WHAT IS REQUIRED — What is needed is an exact copy of the records, with the images left out.

Saved entries
%%
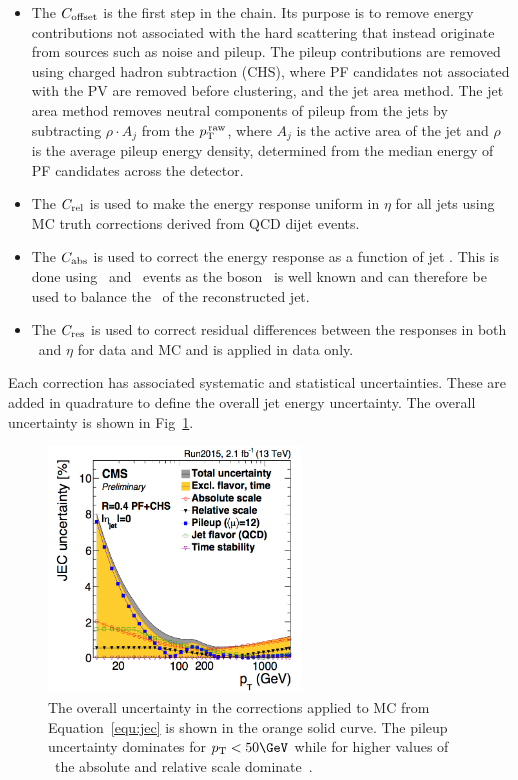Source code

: \begin{itemize}
\item The $C_{\rm{offset}}$ is the first step in the chain. Its purpose is to remove
energy contributions not associated with the hard scattering that instead originate from sources
such as noise and pileup. The pileup contributions are removed using charged
hadron subtraction (CHS), where PF candidates not associated with the PV
are removed before clustering, and the jet area method. The jet area method removes neutral components
of pileup from the jets by subtracting $\rho \cdot A_j$
from the $p^{\,\rm{raw}}_{\rm{T}}$, where $A_j$ is the active area of the jet and $\rho$ 
is the average pileup energy density, determined from the median energy of PF candidates
across the detector. 
\item The $C_{\rm{rel}}$ is used to make the energy response uniform in $\eta$ for all jets using MC truth corrections derived from QCD dijet events.
\item The $C_{\rm{abs}}$ is used to correct the energy response as a function of jet \pt. This is done using \zj~and \gj~events as
the boson \pt~is well known and can therefore be used to balance the \pt~of the reconstructed jet.
\item The $C_{\rm{res}}$ is used to correct residual differences between the responses in both \pt~and $\eta$ for data and MC and is applied in data only.
\end{itemize}

Each correction has associated systematic and statistical uncertainties. These are added in quadrature to define the overall jet energy uncertainty. The 
overall uncertainty is shown in Fig~\ref{fig:jec_unc}.

\begin{figure}
\centering
    \includegraphics[width=0.6\textwidth]{./Figures/reconstruction/jec_unc.png}
  \caption{\label{fig:jec_unc} The overall uncertainty in the corrections applied to MC from Equation~\ref{equ:jec} is 
  shown in the orange solid curve. The pileup uncertainty dominates for $\pt < 50\GeV$ while for higher values of \pt~the absolute and relative scale dominate~\cite{jec_fig}.}
\end{figure}

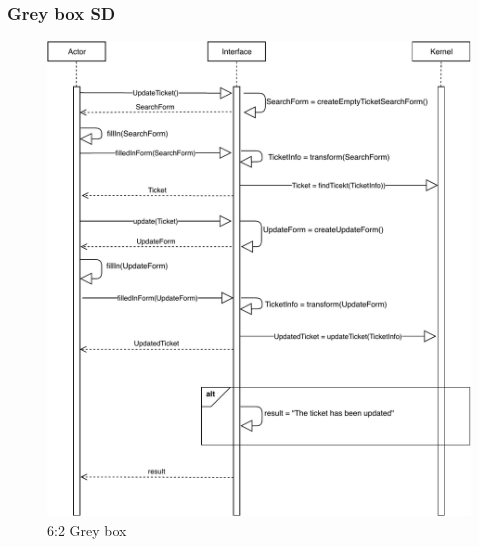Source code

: \subsubsection{Grey box SD}
\creator{\studentA}
\updater{\studentB}
\begin{figure}[H]
    \centering
    \includegraphics[scale=0.8]{Iteration_3/Files/graybox_uc2.pdf}
    \caption{6:2 Grey box}
    \label{fig:6.2 Greybox}
\end{figure}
%%
WRITTEN REPLY —
Source code

: \begin{itemize}
\item The $C_{\rm{offset}}$ is the first step in the chain. Its purpose is to remove
energy contributions not associated with the hard scattering that instead originate from sources
such as noise and pileup. The pileup contributions are removed using charged
hadron subtraction (CHS), where PF candidates not associated with the PV
are removed before clustering, and the jet area method. The jet area method removes neutral components
of pileup from the jets by subtracting $\rho \cdot A_j$
from the $p^{\,\rm{raw}}_{\rm{T}}$, where $A_j$ is the active area of the jet and $\rho$ 
is the average pileup energy density, determined from the median energy of PF candidates
across the detector. 
\item The $C_{\rm{rel}}$ is used to make the energy response uniform in $\eta$ for all jets using MC truth corrections derived from QCD dijet events.
\item The $C_{\rm{abs}}$ is used to correct the energy response as a function of jet \pt. This is done using \zj~and \gj~events as
the boson \pt~is well known and can therefore be used to balance the \pt~of the reconstructed jet.
\item The $C_{\rm{res}}$ is used to correct residual differences between the responses in both \pt~and $\eta$ for data and MC and is applied in data only.
\end{itemize}

Each correction has associated systematic and statistical uncertainties. These are added in quadrature to define the overall jet energy uncertainty. The 
overall uncertainty is shown in Fig~\ref{fig:jec_unc}.

\begin{figure}
\centering
    \includegraphics[width=0.6\textwidth]{./Figures/reconstruction/jec_unc.png}
  \caption{\label{fig:jec_unc} The overall uncertainty in the corrections applied to MC from Equation~\ref{equ:jec} is 
  shown in the orange solid curve. The pileup uncertainty dominates for $\pt < 50\GeV$ while for higher values of \pt~the absolute and relative scale dominate~\cite{jec_fig}.}
\end{figure}

Source code

: \subsubsection{Grey box SD}
\creator{\studentA}
\updater{\studentB}
\begin{figure}[H]
    \centering
    \includegraphics[scale=0.8]{Iteration_3/Files/graybox_uc2.pdf}
    \caption{6:2 Grey box}
    \label{fig:6.2 Greybox}
\end{figure}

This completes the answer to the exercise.